News that Sir Richard Branson’s consortium is the Government’s preferred bidder for Northern Rock (NRK) has boosted the bank’s sagging shares. He promises to revive its fortunes via a merger with his Virgin Money business, which the consortium values at £250m.

The consortium would inject £650m and raise £650m more from existing shareholders, who would pay 25p per share for a 45% stake in the new entity.

But the deal isn’t done yet: Jon Wood’s SRM hedge fund has raised its stake to 8.5% in “a clear power play” to cajole the board into considering other suitors, said the FT.

Is it a good deal?

It’s an “elegantly structured proposal” compared with approaches from JC Flowers, which wanted to take the business off the stockmarket and Luqman Arnold’s, which lacked detail and firm funding, said Patrick Hosking in The Times.
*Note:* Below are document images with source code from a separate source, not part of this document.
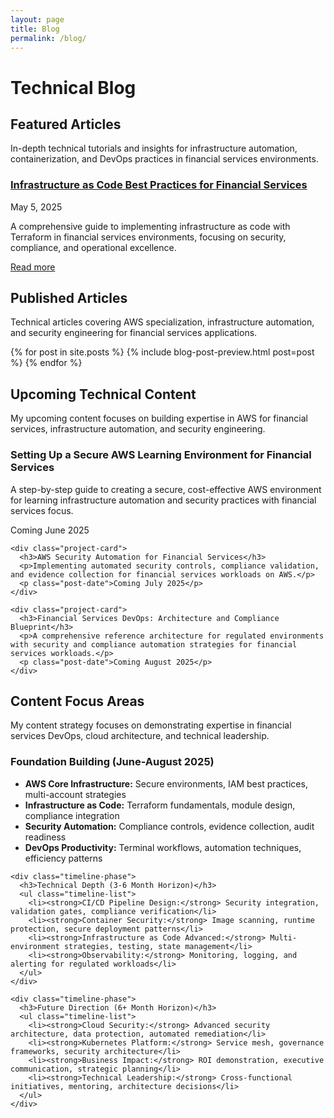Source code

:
 ```yaml
---
layout: page
title: Blog
permalink: /blog/
---
```


# Technical Blog

<div class="content-section with-divider">
  <h2>Featured Articles</h2>
  <p class="section-intro-text">In-depth technical tutorials and insights for infrastructure automation, containerization, and DevOps practices in financial services environments.</p>

  <div class="articles-container">
    <div class="project-card">
      <h3><a href="/blog/2025/05/05/infrastructure-as-code-best-practices/">Infrastructure as Code Best Practices for Financial Services</a></h3>
      <p class="post-date">May 5, 2025</p>
      <p>A comprehensive guide to implementing infrastructure as code with Terraform in financial services environments, focusing on security, compliance, and operational excellence.</p>
      <a href="/blog/2025/05/05/infrastructure-as-code-best-practices/" class="read-more">Read more</a>
    </div>
  </div>
</div>

<div class="content-section with-divider">
  <h2>Published Articles</h2>
  <p class="section-intro-text">Technical articles covering AWS specialization, infrastructure automation, and security engineering for financial services applications.</p>

  <div class="articles-container">
    {% for post in site.posts %}
      {% include blog-post-preview.html post=post %}
    {% endfor %}
  </div>
</div>

<div class="content-section with-divider">
  <h2>Upcoming Technical Content</h2>
  <p class="section-intro-text">My upcoming content focuses on building expertise in AWS for financial services, infrastructure automation, and security engineering.</p>

  <div class="articles-container">
    <div class="project-card">
      <h3>Setting Up a Secure AWS Learning Environment for Financial Services</h3>
      <p>A step-by-step guide to creating a secure, cost-effective AWS environment for learning infrastructure automation and security practices with financial services focus.</p>
      <p class="post-date">Coming June 2025</p>
    </div>

    <div class="project-card">
      <h3>AWS Security Automation for Financial Services</h3>
      <p>Implementing automated security controls, compliance validation, and evidence collection for financial services workloads on AWS.</p>
      <p class="post-date">Coming July 2025</p>
    </div>

    <div class="project-card">
      <h3>Financial Services DevOps: Architecture and Compliance Blueprint</h3>
      <p>A comprehensive reference architecture for regulated environments with security and compliance automation strategies for financial services workloads.</p>
      <p class="post-date">Coming August 2025</p>
    </div>
  </div>
</div>

<div class="content-section">
  <h2>Content Focus Areas</h2>
  <p class="section-intro-text">My content strategy focuses on demonstrating expertise in financial services DevOps, cloud architecture, and technical leadership.</p>

  <div class="content-timeline">
    <div class="timeline-phase">
      <h3>Foundation Building (June-August 2025)</h3>
      <ul class="timeline-list">
        <li><strong>AWS Core Infrastructure:</strong> Secure environments, IAM best practices, multi-account strategies</li>
        <li><strong>Infrastructure as Code:</strong> Terraform fundamentals, module design, compliance integration</li>
        <li><strong>Security Automation:</strong> Compliance controls, evidence collection, audit readiness</li>
        <li><strong>DevOps Productivity:</strong> Terminal workflows, automation techniques, efficiency patterns</li>
      </ul>
    </div>
    
    <div class="timeline-phase">
      <h3>Technical Depth (3-6 Month Horizon)</h3>
      <ul class="timeline-list">
        <li><strong>CI/CD Pipeline Design:</strong> Security integration, validation gates, compliance verification</li>
        <li><strong>Container Security:</strong> Image scanning, runtime protection, secure deployment patterns</li>
        <li><strong>Infrastructure as Code Advanced:</strong> Multi-environment strategies, testing, state management</li>
        <li><strong>Observability:</strong> Monitoring, logging, and alerting for regulated workloads</li>
      </ul>
    </div>
    
    <div class="timeline-phase">
      <h3>Future Direction (6+ Month Horizon)</h3>
      <ul class="timeline-list">
        <li><strong>Cloud Security:</strong> Advanced security architecture, data protection, automated remediation</li>
        <li><strong>Kubernetes Platform:</strong> Service mesh, governance frameworks, security architecture</li>
        <li><strong>Business Impact:</strong> ROI demonstration, executive communication, strategic planning</li>
        <li><strong>Technical Leadership:</strong> Cross-functional initiatives, mentoring, architecture decisions</li>
      </ul>
    </div>
  </div>
</div>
The brand, “may just have the consumer appeal to restore depositor credibility” to Northern Rock.

Still, Branson’s consortium will only initially return £11bn to the taxpayer, although a “vague assurance” that the other £12bn will follow over the next three years seems “to have satisfied the Treasury”, said The Guardian. The Government is keen to get the Rock off its hands after a nightmare week.

Unfortunately, Branson’s plan for the bank depends on the economy performing as well over the next two years as it did in 2007, said Larry Elliott in The Guardian. That seems unlikely. The danger is that this deal will “blow up in the Government’s face” as risky mortgages provided at the top of the market are hit by a housing market downturn.